Quoi vous êtes déçu ? Mais non, bien entendu, ma maison n’a pas brûlé, ma mère n’a pas été violé et mon chien kidnappé (ou alors une maison kidnappé, un chien violé et une mère brulée. Euh… ?) c’est juste une journée d’un étudiant qui se dit “vive demain, parce que aujourd’hui, c’était excrémentiel (du mot excrément = caca, merde, chiasse.)”.
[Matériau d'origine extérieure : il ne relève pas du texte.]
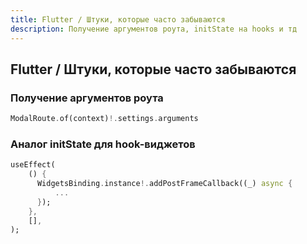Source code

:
 ```yaml
---
title: Flutter / Штуки, которые часто забываются
description: Получение аргументов роута, initState на hooks и тд
---
```


## Flutter / Штуки, которые часто забываются

### Получение аргументов роута

```dart
ModalRoute.of(context)!.settings.arguments
```

### Аналог initState для hook-виджетов

```dart
useEffect(
    () {
      WidgetsBinding.instance!.addPostFrameCallback((_) async {
          ...
      });
    },
    [],
);
```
Alors pourquoi je l’écris dans mon blog ? Pour me plaindre de ma vie pourrie et que vous laissiez des commentaires “Mon Benou, j’espère que tout tes soucis vont disparaitre, tu mérites mieux (l)”. Non je plaisante, ma vie se porte très bien et vos commentaires me touchent mais je suis sur que maintenant que j’ai écris ça vous pousserez pas le bouchon aussi loin. (Haha spotted les messages de soutien de formalité
) (Enfin y en a bien un qui va l’faire pour le fun de me faire rire un peu.)
Non, c’est simplement que un jour ou j’aurais repris confiance en moi et que la chance coté coeur m’aura adressé la parole, le jour ou j’aurais jamais cessé d’espéré, et que j’ai eu, je le sais, je relirais ce billet, un soir, vers 23h30, après une bonne soirée “normale”, sans cotillon ni ennuie, une soirée tranquille comme tout le monde en rêve parfois, aussi simple, aussi calme et suffisant pour son bonheur personnel, avec une petite musique à la radio, juste avant d’aller dormir pour se lever tôt le lendemain pour partir je ne sais ou.
Et alors,à celle qui serait entrain de m’entourer le cou de ses bras, se penchant vers mon écran pour lire ce que je lis, je dirais à ma douce : “t’as vu ? Comment j’étais un trouffion paumé ce jour là ? Dès fois j’ai honte de moi *haha*. Mais bon on s’en fout, maintenant, je t’ai, et je t’aime.”